Giampaolo, en la cuerda floja pero firme: «No pienso renunciar»

Fuente: sitio oficial Milan

El Milan está en situación crítica. En seis jornadas disputadas, el rossonero perdió cuatro partidos, tres de ellos al hilo. La derrota en el clásico contra Inter caló hondo; tras ella, vino una dolorosa caída en Turín cuando había arrancado con ventaja en el partido, pero Torino lo dio vuelta en cinco minutos. Ahora, el panorama no puede ser más oscuro tras caer en San Siro con Fiorentina por 3 a 1. Pese a la ira del público local, Marco Giampaolo asegura que seguirá siendo el entrenador.

«Asumo mis responsabilidades porque estoy convencido de mis ideas. No pienso renunciar», confirmó Giampaolo en declaraciones a la prensa luego de la fea derrota en casa, la cuarta en seis partidos de liga y la tercera consecutiva. Los jugadores y el entrenador sufrieron la bronca de los fanáticos, que les pidieron «más trabajo en la semana» y los despidieron con silbidos y al grito de «vergüenza».
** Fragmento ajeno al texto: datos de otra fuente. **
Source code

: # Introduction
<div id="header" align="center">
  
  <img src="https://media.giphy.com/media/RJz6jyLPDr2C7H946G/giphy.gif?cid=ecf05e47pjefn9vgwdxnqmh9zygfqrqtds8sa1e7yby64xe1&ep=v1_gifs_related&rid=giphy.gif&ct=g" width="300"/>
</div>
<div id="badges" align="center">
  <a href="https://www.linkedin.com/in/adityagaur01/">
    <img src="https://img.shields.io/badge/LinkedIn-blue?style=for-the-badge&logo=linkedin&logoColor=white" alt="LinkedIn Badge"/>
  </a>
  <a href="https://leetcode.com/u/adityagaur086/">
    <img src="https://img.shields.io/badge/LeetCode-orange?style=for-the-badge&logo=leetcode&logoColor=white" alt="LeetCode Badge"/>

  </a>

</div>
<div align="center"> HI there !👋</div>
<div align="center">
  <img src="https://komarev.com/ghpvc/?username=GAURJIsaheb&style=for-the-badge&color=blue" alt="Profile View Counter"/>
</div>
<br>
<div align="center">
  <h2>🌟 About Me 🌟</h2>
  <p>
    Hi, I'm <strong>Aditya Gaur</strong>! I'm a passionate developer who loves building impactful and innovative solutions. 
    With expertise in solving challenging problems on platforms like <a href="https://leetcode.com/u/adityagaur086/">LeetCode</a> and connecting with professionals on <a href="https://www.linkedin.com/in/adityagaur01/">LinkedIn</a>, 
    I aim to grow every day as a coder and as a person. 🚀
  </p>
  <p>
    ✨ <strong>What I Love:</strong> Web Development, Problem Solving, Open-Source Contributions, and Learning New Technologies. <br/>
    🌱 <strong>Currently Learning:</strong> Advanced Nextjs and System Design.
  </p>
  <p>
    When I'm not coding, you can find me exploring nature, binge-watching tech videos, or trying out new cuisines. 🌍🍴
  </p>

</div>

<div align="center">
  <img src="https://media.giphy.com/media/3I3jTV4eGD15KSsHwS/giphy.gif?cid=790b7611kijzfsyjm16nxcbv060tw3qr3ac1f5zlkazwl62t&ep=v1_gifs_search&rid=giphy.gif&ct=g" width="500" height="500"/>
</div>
«Los fanáticos están acostumbrados a otra cosa y es justificado que se quejen», concedió el técnico rossonero, que de todos modos consideró que el equipo «debe estar más allá de esto». A última hora del domingo, ya había comenzado a sonar como posible reemplazo de Giampaolo el apellido de una leyenda del club como el ucraniano Andriy Shevchenko. Sin embargo, el entrenador por ahora seguirá siendo el exÉmpoli.

El partido

Giampaolo había tenido consideraciones positivas pese a la derrota tanto ante Inter como en Turín; desde la personalidad para equiparar la experiencia de los jugadores de Inter hasta el juego en ataque durante el primer tiempo ante Torino. Pero en esta ocasión no tuvo nada para rescatar. «Hace tres días, en Turín, tuvimos un juego lleno de personalidad, con destellos de cosas hermosas. Hoy, sin embargo, hicimos todo mal, con poco orden y nula responsabilidad colectiva», sancionó el entrenador.
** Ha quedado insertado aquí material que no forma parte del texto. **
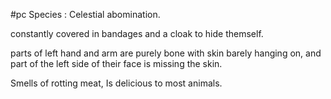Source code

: #pc
Species : Celestial abomination.

constantly covered in bandages  and a cloak to hide themself.

parts of left hand and arm are purely bone with skin barely hanging on, and part of the left side of their face is missing the skin. 

Smells of rotting meat, Is delicious to most animals.

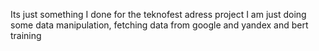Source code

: Its just something I done for the teknofest adress project I am just doing some data manipulation, fetching data from google and yandex and bert training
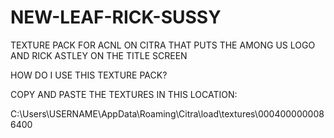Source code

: # NEW-LEAF-RICK-SUSSY
TEXTURE PACK FOR ACNL ON CITRA THAT PUTS THE AMONG US LOGO AND RICK ASTLEY ON THE TITLE SCREEN

HOW DO I USE THIS TEXTURE PACK?

COPY AND PASTE THE TEXTURES IN THIS LOCATION:

C:\Users\USERNAME\AppData\Roaming\Citra\load\textures\0004000000086400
Fiorentina fue superior al Milan en todas las facetas del juego. Desde el inicio, la dupla de ataque conformada por Franck Ribéry y Federico Chiesa destruyó a la frágil defensa del equipo milanés, que tampoco tuvo respuestas en ataque. Ya con tres goles en contra y el partido liquidado, apenas las incursiones individuales de Rafael Leao funcionaron como una reacción, aunque leve, al desmadre general que fue el equipo.
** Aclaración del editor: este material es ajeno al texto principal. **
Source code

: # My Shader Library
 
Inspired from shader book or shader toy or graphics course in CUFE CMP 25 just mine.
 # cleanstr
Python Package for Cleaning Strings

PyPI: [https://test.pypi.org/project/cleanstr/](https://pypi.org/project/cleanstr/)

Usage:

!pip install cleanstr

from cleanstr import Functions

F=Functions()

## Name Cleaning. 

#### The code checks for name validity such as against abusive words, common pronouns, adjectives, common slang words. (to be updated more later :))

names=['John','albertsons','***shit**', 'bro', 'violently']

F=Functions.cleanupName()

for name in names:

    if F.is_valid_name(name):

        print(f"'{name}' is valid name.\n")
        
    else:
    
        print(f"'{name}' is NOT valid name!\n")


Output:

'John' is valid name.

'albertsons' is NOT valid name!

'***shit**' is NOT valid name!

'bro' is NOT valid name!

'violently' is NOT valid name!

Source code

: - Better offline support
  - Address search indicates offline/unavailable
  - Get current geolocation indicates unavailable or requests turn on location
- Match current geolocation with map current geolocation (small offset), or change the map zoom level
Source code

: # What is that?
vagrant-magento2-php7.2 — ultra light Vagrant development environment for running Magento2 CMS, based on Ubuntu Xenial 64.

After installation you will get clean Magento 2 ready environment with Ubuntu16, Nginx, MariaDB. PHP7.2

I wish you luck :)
«Esta noche parecía que no hubiéramos entrenado nunca juntos y esto es lo que más me molesta y decepciona», lanzó con extrema dureza Giampaolo. El entrenador consideró clave el aspecto mental en el nulo funcionamiento de su equipo. «El equipo tuvo muchas dificultades esta noche porque sabía que tenía que ganar. Esto era una carga en los pies y la cabeza. No tuvimos la paz mental necesaria para jugar para ganar».

«No estuvimos a la altura de este estadio», cargó con bronca el entrenador. Giampaolo entendió que el resultado final debía ser lógico «cuando no hacés lo necesario y además del otro lado hay un rival muy fuerte». Si se mantiene como técnico, es de esperar que en el próximo partido habrá cambios. «Si no podemos tener la calidad que el equipo debería tener, al menos incorporaremos cantidad para ser más sólidos». ¿Estará a tiempo?